Caila created the data set for a paper in Jefferson’s seminar entitled Can College Rankings be Trusted? He wanted to know if college ranking systems were reflective of measures of post-college success (monetary, academic, or based on personal satisfaction), so he collected starting salaries and mid-career salaries for graduates from 963 schools using website Payscale.com.

John Calia '18John Calia '18

This data turned out to be exactly what Jefferson needed for this study.

“I was able to use John’s rich data set to look at the question – how does someone’s early career pay and mid-career pay relate to which college they attended? John’s data was exactly what I was looking for.”

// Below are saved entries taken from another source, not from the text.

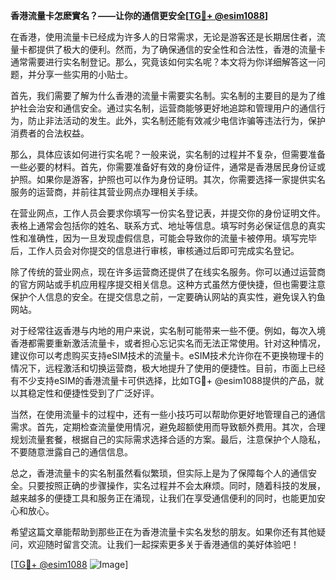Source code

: **香港流量卡怎麽實名？——让你的通信更安全[[TG💪+ @esim1088](https://t.me/s/esim1088)]**

在香港，使用流量卡已经成为许多人的日常需求，无论是游客还是长期居住者，流量卡都提供了极大的便利。然而，为了确保通信的安全性和合法性，香港的流量卡通常需要进行实名制登记。那么，究竟该如何实名呢？本文将为你详细解答这一问题，并分享一些实用的小贴士。

首先，我们需要了解为什么香港的流量卡需要实名制。实名制的主要目的是为了维护社会治安和通信安全。通过实名制，运营商能够更好地追踪和管理用户的通信行为，防止非法活动的发生。此外，实名制还能有效减少电信诈骗等违法行为，保护消费者的合法权益。

那么，具体应该如何进行实名呢？一般来说，实名制的过程并不复杂，但需要准备一些必要的材料。首先，你需要准备好有效的身份证件，通常是香港居民身份证或护照。如果你是游客，护照也可以作为身份证明。其次，你需要选择一家提供实名服务的运营商，并前往其营业网点办理相关手续。

在营业网点，工作人员会要求你填写一份实名登记表，并提交你的身份证明文件。表格上通常会包括你的姓名、联系方式、地址等信息。填写时务必保证信息的真实性和准确性，因为一旦发现虚假信息，可能会导致你的流量卡被停用。填写完毕后，工作人员会对你提交的信息进行审核，审核通过后即可完成实名登记。

除了传统的营业网点，现在许多运营商还提供了在线实名服务。你可以通过运营商的官方网站或手机应用程序提交相关信息。这种方式虽然方便快捷，但也需要注意保护个人信息的安全。在提交信息之前，一定要确认网站的真实性，避免误入钓鱼网站。

对于经常往返香港与内地的用户来说，实名制可能带来一些不便。例如，每次入境香港都需要重新激活流量卡，或者担心忘记实名而无法正常使用。针对这种情况，建议你可以考虑购买支持eSIM技术的流量卡。eSIM技术允许你在不更换物理卡的情况下，远程激活和切换运营商，极大地提升了使用的便捷性。目前，市面上已经有不少支持eSIM的香港流量卡可供选择，比如TG💪+ @esim1088提供的产品，就以其稳定性和便捷性受到了广泛好评。

当然，在使用流量卡的过程中，还有一些小技巧可以帮助你更好地管理自己的通信需求。首先，定期检查流量使用情况，避免超额使用而导致额外费用。其次，合理规划流量套餐，根据自己的实际需求选择合适的方案。最后，注意保护个人隐私，不要随意泄露自己的通信信息。

总之，香港流量卡的实名制虽然看似繁琐，但实际上是为了保障每个人的通信安全。只要按照正确的步骤操作，实名过程并不会太麻烦。同时，随着科技的发展，越来越多的便捷工具和服务正在涌现，让我们在享受通信便利的同时，也能更加安心和放心。

希望这篇文章能帮助到那些正在为香港流量卡实名发愁的朋友。如果你还有其他疑问，欢迎随时留言交流。让我们一起探索更多关于香港通信的美好体验吧！

[[TG💪+ @esim1088](https://t.me/s/esim1088) ![Image](https://i.postimg.cc/4NQfJmqS/Snipaste-2025-05-13-00-14-12.png)]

What Jefferson found from his study was a surprising– and somewhat sobering– result: if you are behind someone early in their career, by the time you get to mid-career, you are still going to be behind that person. And the only way you could have caught up was by going to a different school.

“What we showed is that the relationship between early-career pay and mid-career pay is linear and positively sloped. And very importantly, that slope indicated once you graduate from a school, you were not going to be able to catch up to somebody that gradated from a different school that started with a different pay. If you start out 10 percent behind, you are still going to be 10 percent behind mid-career.”

Jefferson is quick to note that the data only accounts for those with only bachelor’s degrees and that a college education is worth more than what someone pays for it. Still, he believes the findings have significance because “student debt loads are so high that it’s understandable that parents and students care about outcomes like pay.”

As for Calia, he believes that being cited as a collaborator for one of his professor’s projects will be one of his lasting memories of the College.

“Looking back, this project proved once again to me how good we have it as undergrads at Swarthmore. Professor Jefferson rightly stated in the introduction of his presentation that this sort of collaboration is reserved for grad students at most other colleges and universities.”